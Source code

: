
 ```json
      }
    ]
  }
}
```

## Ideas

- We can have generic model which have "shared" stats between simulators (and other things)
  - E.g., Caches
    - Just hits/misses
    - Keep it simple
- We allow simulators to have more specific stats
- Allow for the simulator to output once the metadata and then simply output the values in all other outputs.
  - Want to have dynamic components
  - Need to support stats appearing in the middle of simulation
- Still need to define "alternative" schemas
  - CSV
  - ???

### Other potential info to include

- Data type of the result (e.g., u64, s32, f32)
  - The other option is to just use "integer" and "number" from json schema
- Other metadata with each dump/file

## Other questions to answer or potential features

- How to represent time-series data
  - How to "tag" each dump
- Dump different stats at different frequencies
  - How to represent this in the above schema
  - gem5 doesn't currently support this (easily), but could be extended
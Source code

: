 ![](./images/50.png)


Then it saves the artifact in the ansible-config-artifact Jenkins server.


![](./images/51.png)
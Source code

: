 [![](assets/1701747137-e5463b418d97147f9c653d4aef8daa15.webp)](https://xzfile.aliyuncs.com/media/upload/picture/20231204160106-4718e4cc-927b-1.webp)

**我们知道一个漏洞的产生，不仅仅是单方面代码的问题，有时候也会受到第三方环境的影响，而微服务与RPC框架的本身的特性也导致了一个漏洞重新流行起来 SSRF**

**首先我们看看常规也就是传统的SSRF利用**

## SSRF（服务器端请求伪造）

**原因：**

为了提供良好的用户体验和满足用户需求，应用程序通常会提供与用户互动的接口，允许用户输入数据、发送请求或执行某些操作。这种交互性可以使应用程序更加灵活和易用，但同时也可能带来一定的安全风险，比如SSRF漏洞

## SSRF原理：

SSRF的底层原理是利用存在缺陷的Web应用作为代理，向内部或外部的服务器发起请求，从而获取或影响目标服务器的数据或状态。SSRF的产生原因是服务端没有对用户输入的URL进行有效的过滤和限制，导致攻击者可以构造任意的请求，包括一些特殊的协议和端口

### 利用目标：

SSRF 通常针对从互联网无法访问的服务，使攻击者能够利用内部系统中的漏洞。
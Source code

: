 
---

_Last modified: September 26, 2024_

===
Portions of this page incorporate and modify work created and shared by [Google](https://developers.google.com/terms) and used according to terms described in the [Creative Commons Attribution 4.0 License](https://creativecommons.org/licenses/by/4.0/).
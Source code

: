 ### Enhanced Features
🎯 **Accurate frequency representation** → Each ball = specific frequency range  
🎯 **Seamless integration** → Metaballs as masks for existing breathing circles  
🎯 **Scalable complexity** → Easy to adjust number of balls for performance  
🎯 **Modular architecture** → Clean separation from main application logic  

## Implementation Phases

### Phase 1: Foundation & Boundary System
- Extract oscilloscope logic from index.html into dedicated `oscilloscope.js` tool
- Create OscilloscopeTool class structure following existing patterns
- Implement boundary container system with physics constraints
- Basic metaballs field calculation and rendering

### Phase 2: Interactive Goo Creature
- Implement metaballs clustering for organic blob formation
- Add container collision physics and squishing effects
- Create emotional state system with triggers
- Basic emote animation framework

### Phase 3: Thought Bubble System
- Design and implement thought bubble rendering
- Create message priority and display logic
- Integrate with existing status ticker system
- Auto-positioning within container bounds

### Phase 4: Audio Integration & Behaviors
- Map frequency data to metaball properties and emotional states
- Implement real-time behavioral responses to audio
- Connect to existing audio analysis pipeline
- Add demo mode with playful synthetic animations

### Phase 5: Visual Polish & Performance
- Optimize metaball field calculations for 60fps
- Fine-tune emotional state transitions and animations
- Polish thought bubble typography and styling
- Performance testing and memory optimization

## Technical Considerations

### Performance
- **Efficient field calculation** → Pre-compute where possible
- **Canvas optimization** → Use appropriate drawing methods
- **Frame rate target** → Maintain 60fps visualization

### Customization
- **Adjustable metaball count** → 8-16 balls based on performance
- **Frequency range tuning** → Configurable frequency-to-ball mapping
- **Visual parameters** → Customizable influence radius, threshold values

● ● ●

* Work request *
The lines to copy are those above that contain "time".

* Your solution *
- How to represent time-series data
- Implement real-time behavioral responses to audio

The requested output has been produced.